W najbliższą środę 14 grudnia mieszkańcy Dąbrów ponownie wybierać będą sołtysa. Tak jednogłośnie zadecydowali radni gminy Rozogi. Dotychczasowy sołtys Czesław Lis obwiniany jest o skłócenie wsi i działania zmierzające do oderwania jej od powiatu szczycieńskiego.

Zweryfikują Lisa

W środę 7 grudnia w Rozogach dokończono rozpoczętą tydzień wcześniej sesję Rady Gminy. Przerwano ją, ze względu na nieobecność sołtysa Dąbrów Czesława Lisa, którego dotyczył główny punkt obrad.

Do rady wpłynęło pismo podpisane przez 102 mieszkańców Dąbrów, którzy domagają się odwołania Lisa, obwiniając go o skłócenie wsi, poprzez agitowanie za odłączeniem jej od gminy Rozogi i przyłączeniem do Myszyńca. Przeprowadzone miesiąc temu konsultacje w tej sprawie zakończyły się porażką inicjatorów pomysłu. We wsi pozostały jednak podziały, za co część jej mieszkańców obwinia Lisa, żądając jego odwołania. Uważają, że dalsze pełnienie przez niego funkcji spowoduje całkowitą dezintegrację lokalnej społeczności.

Tym razem sołtys był już obecny i radni mogli zająć stanowisko w sprawie wniosku mieszkańców Dąbrów. Zanim do tego doszło, Czesław Lis odniósł się do przedstawionych mu zarzutów, uznając je za "niemające pokrycia".

Zaprzeczał, że to on agitował za przyłączeniem Dąbrów do Myszyńca. Za tym, jak mówił, opowiadał się powołany kilka lat temu komitet, którego on był tylko zwykłym członkiem. Za krzywdzące uznał zarzuty, że przyczynił się do podziału wsi i arogancko odnosi się do jej mieszkańców.

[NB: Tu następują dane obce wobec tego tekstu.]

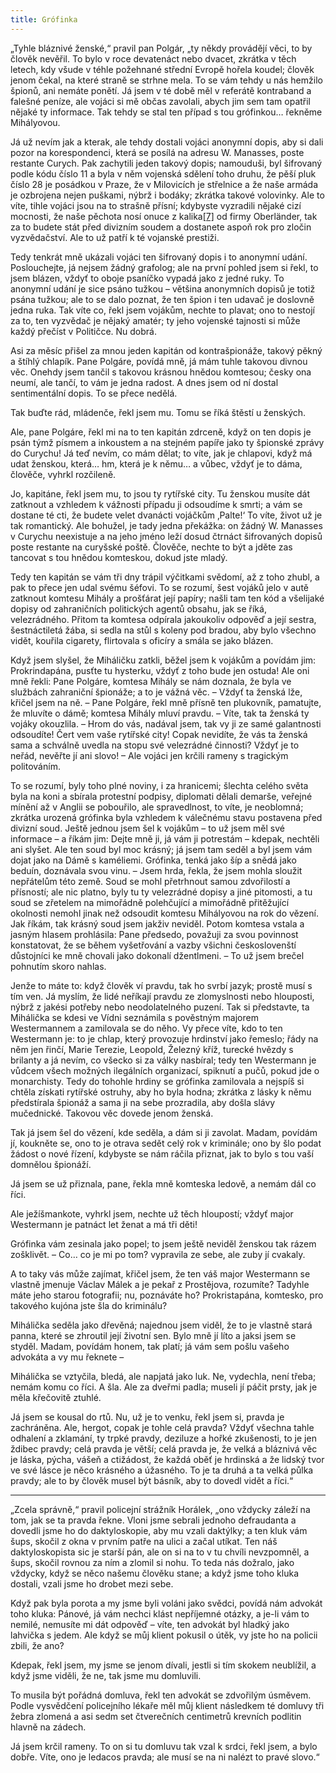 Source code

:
 ```yaml
---
title: Grófinka
---
```


„Tyhle bláznivé ženské,“ pravil pan Polgár, „ty někdy provádějí věci, to by člověk nevěřil. To bylo v roce devatenáct nebo dvacet, zkrátka v těch letech, kdy všude v téhle požehnané střední Evropě hořela koudel; člověk jenom čekal, na které straně se strhne mela. To se vám tehdy u nás hemžilo špionů, ani nemáte ponětí. Já jsem v té době měl v referátě kontraband a falešné peníze, ale vojáci si mě občas zavolali, abych jim sem tam opatřil nějaké ty informace. Tak tehdy se stal ten případ s tou grófinkou… řekněme Mihályovou.

Já už nevím jak a kterak, ale tehdy dostali vojáci anonymní dopis, aby si dali pozor na korespondenci, která se posílá na adresu W. Manasses, poste restante Curych. Pak zachytili jeden takový dopis; namouduši, byl šifrovaný podle kódu číslo 11 a byla v něm vojenská sdělení toho druhu, že pěší pluk číslo 28 je posádkou v Praze, že v Milovicích je střelnice a že naše armáda je ozbrojena nejen puškami, nýbrž i bodáky; zkrátka takové volovinky. Ale to víte, tihle vojáci jsou na to strašně přísní; kdybyste vyzradili nějaké cizí mocnosti, že naše pěchota nosí onuce z kalika[\[7\]](./resources/undefined) od firmy Oberländer, tak za to budete stát před divizním soudem a dostanete aspoň rok pro zločin vyzvědačství. Ale to už patří k té vojanské prestiži.

Tedy tenkrát mně ukázali vojáci ten šifrovaný dopis i to anonymní udání. Poslouchejte, já nejsem žádný grafolog; ale na první pohled jsem si řekl, to jsem blázen, vždyť to oboje psaníčko vypadá jako z jedné ruky. To anonymní udání je sice psáno tužkou – většina anonymních dopisů je totiž psána tužkou; ale to se dalo poznat, že ten špion i ten udavač je doslovně jedna ruka. Tak víte co, řekl jsem vojákům, nechte to plavat; ono to nestojí za to, ten vyzvědač je nějaký amatér; ty jeho vojenské tajnosti si může každý přečíst v Političce. Nu dobrá.

Asi za měsíc přišel za mnou jeden kapitán od kontrašpionáže, takový pěkný a štíhlý chlapík. Pane Polgáre, povídá mně, já mám tuhle takovou divnou věc. Onehdy jsem tančil s takovou krásnou hnědou komtesou; česky ona neumí, ale tančí, to vám je jedna radost. A dnes jsem od ní dostal sentimentální dopis. To se přece nedělá.

Tak buďte rád, mládenče, řekl jsem mu. Tomu se říká štěstí u ženských.

Ale, pane Polgáre, řekl mi na to ten kapitán zdrceně, když on ten dopis je psán týmž písmem a inkoustem a na stejném papíře jako ty špionské zprávy do Curychu! Já teď nevím, co mám dělat; to víte, jak je chlapovi, když má udat ženskou, která… hm, která je k němu… a vůbec, vždyť je to dáma, člověče, vyhrkl rozčileně.

Jo, kapitáne, řekl jsem mu, to jsou ty rytířské city. Tu ženskou musíte dát zatknout a vzhledem k vážnosti případu ji odsoudíme k smrti; a vám se dostane té cti, že budete velet dvanácti vojáčkům ‚Palte!‘ To víte, život už je tak romantický. Ale bohužel, je tady jedna překážka: on žádný W. Manasses v Curychu neexistuje a na jeho jméno leží dosud čtrnáct šifrovaných dopisů poste restante na curyšské poště. Člověče, nechte to být a jděte zas tancovat s tou hnědou komteskou, dokud jste mladý.

Tedy ten kapitán se vám tři dny trápil výčitkami svědomí, až z toho zhubl, a pak to přece jen udal svému šéfovi. To se rozumí, šest vojáků jelo v autě zatknout komtesu Mihály a prošťárat její papíry; našli tam ten kód a všelijaké dopisy od zahraničních politických agentů obsahu, jak se říká, velezrádného. Přitom ta komtesa odpírala jakoukoliv odpověď a její sestra, šestnáctiletá žába, si sedla na stůl s koleny pod bradou, aby bylo všechno vidět, kouřila cigarety, flirtovala s oficíry a smála se jako blázen.

Když jsem slyšel, že Miháličku zatkli, běžel jsem k vojákům a povídám jim: Prokrindapána, pusťte tu hysterku, vždyť z toho bude jen ostuda! Ale oni mně řekli: Pane Polgáre, komtesa Mihály se nám doznala, že byla ve službách zahraniční špionáže; a to je vážná věc. – Vždyť ta ženská lže, křičel jsem na ně. – Pane Polgáre, řekl mně přísně ten plukovník, pamatujte, že mluvíte o dámě; komtesa Mihály mluví pravdu. – Víte, tak ta ženská ty vojáky okouzlila. – Hrom do vás, nadával jsem, tak vy ji ze samé galantnosti odsoudíte! Čert vem vaše rytířské city! Copak nevidíte, že vás ta ženská sama a schválně uvedla na stopu své velezrádné činnosti? Vždyť je to neřád, nevěřte jí ani slovo! – Ale vojáci jen krčili rameny s tragickým politováním.

To se rozumí, byly toho plné noviny, i za hranicemi; šlechta celého světa byla na koni a sbírala protestní podpisy, diplomati dělali demarše, veřejné mínění až v Anglii se pobouřilo, ale spravedlnost, to víte, je neoblomná; zkrátka urozená grófinka byla vzhledem k válečnému stavu postavena před divizní soud. Ještě jednou jsem šel k vojákům – to už jsem měl své informace – a říkám jim: Dejte mně ji, já vám ji potrestám – kdepak, nechtěli ani slyšet. Ale ten soud byl moc krásný; já jsem tam seděl a byl jsem vám dojat jako na Dámě s kaméliemi. Grófinka, tenká jako šíp a snědá jako beduín, doznávala svou vinu. – Jsem hrda, řekla, že jsem mohla sloužit nepřátelům této země. Soud se mohl přetrhnout samou zdvořilostí a přísností; ale nic platno, byly tu ty velezrádné dopisy a jiné pitomosti, a tu soud se zřetelem na mimořádně polehčující a mimořádně přitěžující okolnosti nemohl jinak než odsoudit komtesu Mihályovou na rok do vězení. Jak říkám, tak krásný soud jsem jakživ neviděl. Potom komtesa vstala a jasným hlasem prohlásila: Pane předsedo, považuji za svou povinnost konstatovat, že se během vyšetřování a vazby všichni českoslovenští důstojníci ke mně chovali jako dokonalí džentlmeni. – To už jsem brečel pohnutím skoro nahlas.

Jenže to máte to: když člověk ví pravdu, tak ho svrbí jazyk; prostě musí s tím ven. Já myslím, že lidé neříkají pravdu ze zlomyslnosti nebo hlouposti, nýbrž z jakési potřeby nebo neodolatelného puzení. Tak si představte, ta Mihálička se kdesi ve Vídni seznámila s pověstným majorem Westermannem a zamilovala se do něho. Vy přece víte, kdo to ten Westermann je: to je chlap, který provozuje hrdinství jako řemeslo; řády na něm jen řinčí, Marie Terezie, Leopold, Železný kříž, turecké hvězdy s brilanty a já nevím, co všecko si za války nasbíral; tedy ten Westermann je vůdcem všech možných ilegálních organizací, spiknutí a pučů, pokud jde o monarchisty. Tedy do tohohle hrdiny se grófinka zamilovala a nejspíš si chtěla získati rytířské ostruhy, aby ho byla hodna; zkrátka z lásky k němu předstírala špionáž a sama ji na sebe prozradila, aby došla slávy mučednické. Takovou věc dovede jenom ženská.

Tak já jsem šel do vězení, kde seděla, a dám si ji zavolat. Madam, povídám jí, koukněte se, ono to je otrava sedět celý rok v kriminále; ono by šlo podat žádost o nové řízení, kdybyste se nám ráčila přiznat, jak to bylo s tou vaší domnělou špionáží.

Já jsem se už přiznala, pane, řekla mně komteska ledově, a nemám dál co říci.

Ale ježíšmankote, vyhrkl jsem, nechte už těch hloupostí; vždyť major Westermann je patnáct let ženat a má tři děti!

Grófinka vám zesinala jako popel; to jsem ještě neviděl ženskou tak rázem zošklivět. – Co… co je mi po tom? vypravila ze sebe, ale zuby jí cvakaly.

A to taky vás může zajímat, křičel jsem, že ten váš major Westermann se vlastně jmenuje Václav Málek a je pekař z Prostějova, rozumíte? Tadyhle máte jeho starou fotografii; nu, poznáváte ho? Prokristapána, komtesko, pro takového kujóna jste šla do kriminálu?

Mihálička seděla jako dřevěná; najednou jsem viděl, že to je vlastně stará panna, které se zhroutil její životní sen. Bylo mně jí líto a jaksi jsem se styděl. Madam, povídám honem, tak platí; já vám sem pošlu vašeho advokáta a vy mu řeknete –

Mihálička se vztyčila, bledá, ale napjatá jako luk. Ne, vydechla, není třeba; nemám komu co říci. A šla. Ale za dveřmi padla; museli jí páčit prsty, jak je měla křečovitě ztuhlé.

Já jsem se kousal do rtů. Nu, už je to venku, řekl jsem si, pravda je zachráněna. Ale, hergot, copak je tohle celá pravda? Vždyť všechna tahle odhalení a zklamání, ty trpké pravdy, deziluze a hořké zkušenosti, to je jen ždibec pravdy; celá pravda je větší; celá pravda je, že velká a bláznivá věc je láska, pýcha, vášeň a ctižádost, že každá oběť je hrdinská a že lidský tvor ve své lásce je něco krásného a úžasného. To je ta druhá a ta velká půlka pravdy; ale to by člověk musel být básník, aby to dovedl vidět a říci.“

* * *

„Zcela správně,“ pravil policejní strážník Horálek, „ono vždycky záleží na tom, jak se ta pravda řekne. Vloni jsme sebrali jednoho defraudanta a dovedli jsme ho do daktyloskopie, aby mu vzali daktýlky; a ten kluk vám šups, skočil z okna v prvním patře na ulici a začal utíkat. Ten náš daktyloskopista sic je starší pán, ale on si na to v tu chvíli nevzpomněl, a šups, skočil rovnou za ním a zlomil si nohu. To teda nás dožralo, jako vždycky, když se něco našemu člověku stane; a když jsme toho kluka dostali, vzali jsme ho drobet mezi sebe.

Když pak byla porota a my jsme byli voláni jako svědci, povídá nám advokát toho kluka: Pánové, já vám nechci klást nepříjemné otázky, a je-li vám to nemilé, nemusíte mi dát odpověď – víte, ten advokát byl hladký jako lahvička s jedem. Ale když se můj klient pokusil o útěk, vy jste ho na policii zbili, že ano?

Kdepak, řekl jsem, my jsme se jenom dívali, jestli si tím skokem neublížil, a když jsme viděli, že ne, tak jsme mu domluvili.

To musila být pořádná domluva, řekl ten advokát se zdvořilým úsměvem. Podle vysvědčení policejního lékaře měl můj klient následkem té domluvy tři žebra zlomená a asi sedm set čtverečních centimetrů krevních podlitin hlavně na zádech.

Já jsem krčil rameny. To on si tu domluvu tak vzal k srdci, řekl jsem, a bylo dobře. Víte, ono je ledacos pravda; ale musí se na ni nalézt to pravé slovo.“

- Komuś innemu zależy na tym, aby tę wioskę dzielić - mówił sołtys. - Nie będę wskazywał palcem, ale ta osoba znajduje się na tej sali.

Lis zapewniał, że większość mieszkańców wsi jest za nim, chociaż, jak przyznawał, inaczej niż on głosowali podczas konsultacji.

Te argumenty radnych nie przekonały. Jednogłośnie zarządzili oni nowe wybory sołtysa Dąbrów, ustalając datę na 14 grudnia.

Wśród głosujących za takim rozwiązaniem była przewodnicząca rady Teresa Samsel, która wcześniej w wypowiedzi dla "Kurka" opowiadała się za pozostawieniem Lisa na stanowisku sołtysa.

- Zmieniłam zdanie, bo moi wyborcy mieli do mnie pretensje za tę wypowiedź - usłyszeliśmy od przewodniczącej.

DRUGA BIAŁORUŚ

Czesław Lis jest zbulwersowany decyzją radnych. Tuż przed sesją do rady trafiło pismo w jego obronie, podpisane przez 278 mieszkańców Dąbrów.

"Podczas kadencji nie było na niego żadnych skarg. Jest na każde nasze żądanie, służy radą i pomocą dla wszystkich bez wyjątku. Nigdy się na nim nie zawiedliśmy" - można przeczytać w piśmie.

- Co ta rada jest warta, jeżeli nie bierze pod uwagę opinii tak wielu mieszkańców. To łamanie praw człowieka, jak na Białorusi. W jakim kraju my żyjemy? - nie kryje żalu sołtys Lis w rozmowie z "Kurkiem".

Zapewnia nas, że akcja zbierania podpisów w jego obronie wypłynęła z inspiracji mieszkańców Dąbrów. Zapowiada też, że ponownie będzie startował w wyborach na sołtysa wsi.

Uprawnionych do głosowania jest ok. 760 mieszkańców. Aby wybory były ważne, musi wziąć w nich udział co najmniej 40. Śmiało można jednak przyjąć, że frekwencja będzie bardzo wysoka.

Ze względu na duży obszar Dąbrowy podzielone są na dwa sołectwa. Sołtys drugiej części Dąbrów krytycznie odnosi się do decyzji radnych.

- Nasza kadencja niedługo się kończy, po co wybierać sołtysa tylko na rok - dziwi się Sławomir Zyśk.